EXERCISE REQUIREMENTS ->
The expected output is the line with "5. Start the" followed by every remaining line of the entries, all repeated exactly.

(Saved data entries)
▼▼▼

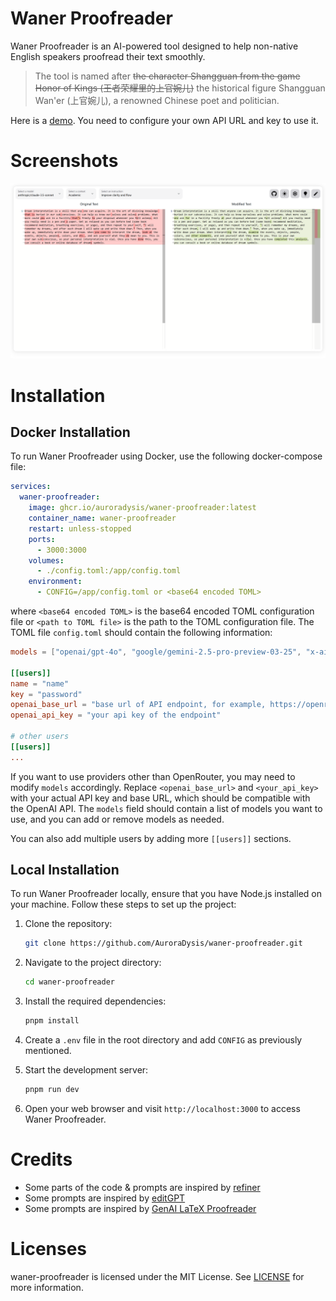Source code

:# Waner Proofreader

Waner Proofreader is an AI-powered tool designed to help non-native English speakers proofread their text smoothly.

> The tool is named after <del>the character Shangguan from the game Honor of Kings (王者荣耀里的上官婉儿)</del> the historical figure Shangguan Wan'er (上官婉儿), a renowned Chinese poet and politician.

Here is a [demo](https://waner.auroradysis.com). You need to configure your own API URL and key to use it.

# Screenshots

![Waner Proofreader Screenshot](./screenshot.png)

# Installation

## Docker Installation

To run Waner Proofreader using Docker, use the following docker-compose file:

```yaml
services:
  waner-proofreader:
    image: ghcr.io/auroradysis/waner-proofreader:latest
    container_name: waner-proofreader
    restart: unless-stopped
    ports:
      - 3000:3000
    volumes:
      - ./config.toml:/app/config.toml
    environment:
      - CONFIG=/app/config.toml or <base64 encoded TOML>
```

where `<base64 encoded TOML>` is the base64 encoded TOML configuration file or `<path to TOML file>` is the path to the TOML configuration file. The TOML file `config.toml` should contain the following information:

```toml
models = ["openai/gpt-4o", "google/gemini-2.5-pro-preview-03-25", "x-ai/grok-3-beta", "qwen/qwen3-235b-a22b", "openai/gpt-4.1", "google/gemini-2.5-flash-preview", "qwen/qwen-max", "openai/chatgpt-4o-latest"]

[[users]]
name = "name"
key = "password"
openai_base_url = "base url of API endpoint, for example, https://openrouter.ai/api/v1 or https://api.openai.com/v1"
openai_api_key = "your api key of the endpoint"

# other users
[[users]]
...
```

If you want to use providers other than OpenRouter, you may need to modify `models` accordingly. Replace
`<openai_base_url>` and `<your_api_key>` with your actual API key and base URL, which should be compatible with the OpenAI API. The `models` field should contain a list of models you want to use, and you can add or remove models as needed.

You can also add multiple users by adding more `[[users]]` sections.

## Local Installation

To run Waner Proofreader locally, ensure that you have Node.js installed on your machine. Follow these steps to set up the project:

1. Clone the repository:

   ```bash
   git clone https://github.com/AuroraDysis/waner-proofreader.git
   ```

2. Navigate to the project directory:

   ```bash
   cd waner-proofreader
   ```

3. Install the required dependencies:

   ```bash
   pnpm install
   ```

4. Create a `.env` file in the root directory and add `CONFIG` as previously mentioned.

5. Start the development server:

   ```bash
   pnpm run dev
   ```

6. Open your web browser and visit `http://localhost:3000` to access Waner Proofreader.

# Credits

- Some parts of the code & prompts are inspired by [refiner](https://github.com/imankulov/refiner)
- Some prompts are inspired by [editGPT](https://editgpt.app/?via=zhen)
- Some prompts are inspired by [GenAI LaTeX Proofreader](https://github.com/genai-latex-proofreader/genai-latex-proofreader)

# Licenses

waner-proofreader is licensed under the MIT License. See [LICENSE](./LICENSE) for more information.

▲▲▲

RESPONSE TO THIS TASK ->
5. Start the development server:

   ```bash
   pnpm run dev
   ```

6. Open your web browser and visit `http://localhost:3000` to access Waner Proofreader.

# Credits

- Some parts of the code & prompts are inspired by [refiner](https://github.com/imankulov/refiner)
- Some prompts are inspired by [editGPT](https://editgpt.app/?via=zhen)
- Some prompts are inspired by [GenAI LaTeX Proofreader](https://github.com/genai-latex-proofreader/genai-latex-proofreader)

# Licenses

waner-proofreader is licensed under the MIT License. See [LICENSE](./LICENSE) for more information.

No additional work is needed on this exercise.